- _REQUIRED WORK_:
The entries that follow need to be printed exactly as they are, minus any pictures.

━━━━━ DATA FOR ANALYSIS

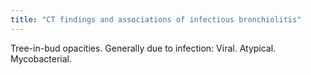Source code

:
 ```yaml
---
title: "CT findings and associations of infectious bronchiolitis"
---
```

Tree-in-bud opacities. Generally due to infection: Viral. Atypical. Mycobacterial.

━━━━━━━━━━

- _ANSWER SPACE_:
Source code

:
 ```yaml
---
title: "CT findings and associations of infectious bronchiolitis"
---
```

Tree-in-bud opacities. Generally due to infection: Viral. Atypical. Mycobacterial.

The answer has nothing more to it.